Recent Developments in the Institutional Framework of Ship Recycling and the Positive Impact on International Ship Dismantling Practices

Georgios Samiotis, Konstantinos Charalampous, Vasileios S. Tselentis


Ship construction today requires a wide variety of materials, which on the one hand have environmental impacts and on the other, are economically valuable. This introduced ship dismantling, which after the '70s, when ship scraping was common practice, developed further, due to significant influences from free market practices which focused solely on price competitiveness. This situation created a geographic shift of ship scrapping activities from developed countries (70s) to Far East countries (1970-1990) and after 1990, to Third World countries. In addition this geographical reallocation and the ever increasing competitiveness in ship breaking services brought about serious negative impacts on the marine and coastal environment, while at the same time dramatically affecting occupational health and safety.
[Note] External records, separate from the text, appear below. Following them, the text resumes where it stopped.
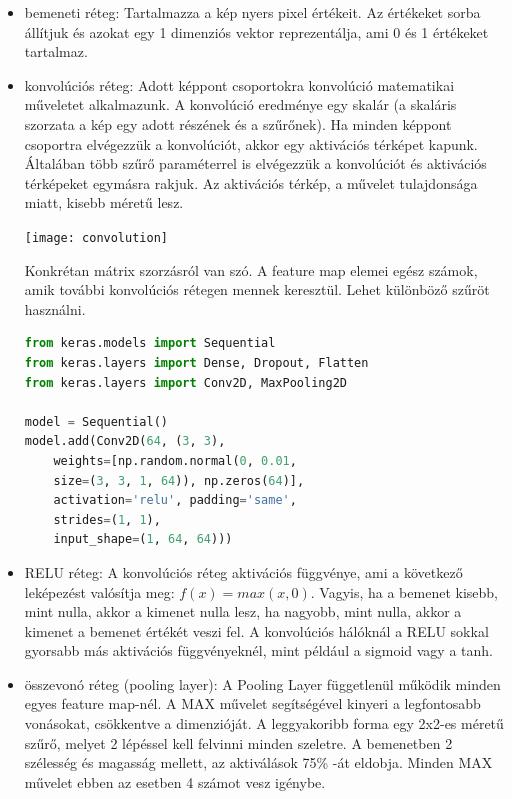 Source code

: \begin{itemize}
\item bemeneti réteg: Tartalmazza a kép nyers pixel értékeit. Az értékeket sorba állítjuk és azokat egy 1 dimenziós vektor reprezentálja, ami 0 és 1 értékeket tartalmaz.

\item konvolúciós réteg: Adott képpont csoportokra konvolúció matematikai műveletet alkalmazunk. A konvolúció eredménye egy skalár (a skaláris szorzata a kép egy adott részének és a szűrőnek). Ha minden képpont csoportra elvégezzük a konvolúciót, akkor egy aktivációs térképet kapunk. Általában több szűrő paraméterrel is elvégezzük a konvolúciót és aktivációs térképeket egymásra rakjuk. Az aktivációs térkép, a művelet tulajdonsága miatt, kisebb
méretű lesz.

\begin{center}
\texttt{[image: convolution]}
\end{center}

Konkrétan mátrix szorzásról van szó. A feature map elemei egész számok, amik további konvolúciós rétegen mennek keresztül. Lehet különböző szűröt használni.
\begin{lstlisting}[language=Python]
from keras.models import Sequential
from keras.layers import Dense, Dropout, Flatten
from keras.layers import Conv2D, MaxPooling2D

model = Sequential()
model.add(Conv2D(64, (3, 3),
	weights=[np.random.normal(0, 0.01,
	size=(3, 3, 1, 64)), np.zeros(64)],
	activation='relu', padding='same',
	strides=(1, 1),
	input_shape=(1, 64, 64)))
\end{lstlisting}

\item RELU réteg: A konvolúciós réteg aktivációs függvénye, ami a következő leképezést valósítja meg: \(f(x) = max(x, 0)\). Vagyis, ha a bemenet kisebb, mint nulla, akkor a kimenet nulla lesz, ha nagyobb, mint nulla, akkor a kimenet a bemenet értékét veszi fel. A konvolúciós hálóknál a RELU sokkal gyorsabb más aktivációs függvényeknél, mint például a sigmoid vagy a tanh.
\item összevonó réteg (pooling layer): A Pooling Layer függetlenül működik minden egyes feature map-nél. A MAX művelet segítségével kinyeri a legfontosabb vonásokat, csökkentve a dimenzióját. A leggyakoribb forma egy 2x2-es méretű szűrő, melyet 2 lépéssel kell felvinni minden szeletre. A bemenetben 2 szélesség és magasság mellett, az aktiválások 75\% -át eldobja. Minden MAX művelet ebben az esetben 4 számot vesz igénybe.


\end{itemize}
Recent years reveal a slow, but promising process of change both in environmental terms, as well as in safety and human life protection. A key element of this change seems to be the improvements brought about by complementing existing national but mainly international (IMO) and European Community (EU) regulatory regimes. This institutional framework in combination with the perceived political will to implement change, form the basis for positive developments in the ship dismantling sector focusing on health, environment and welfare matters.
JEL Classifications: K332; Q530
Keywords: Ship recycling; Ship dismantling; Institutional Framework; Basel Convention (BC); Hong Kong Convention.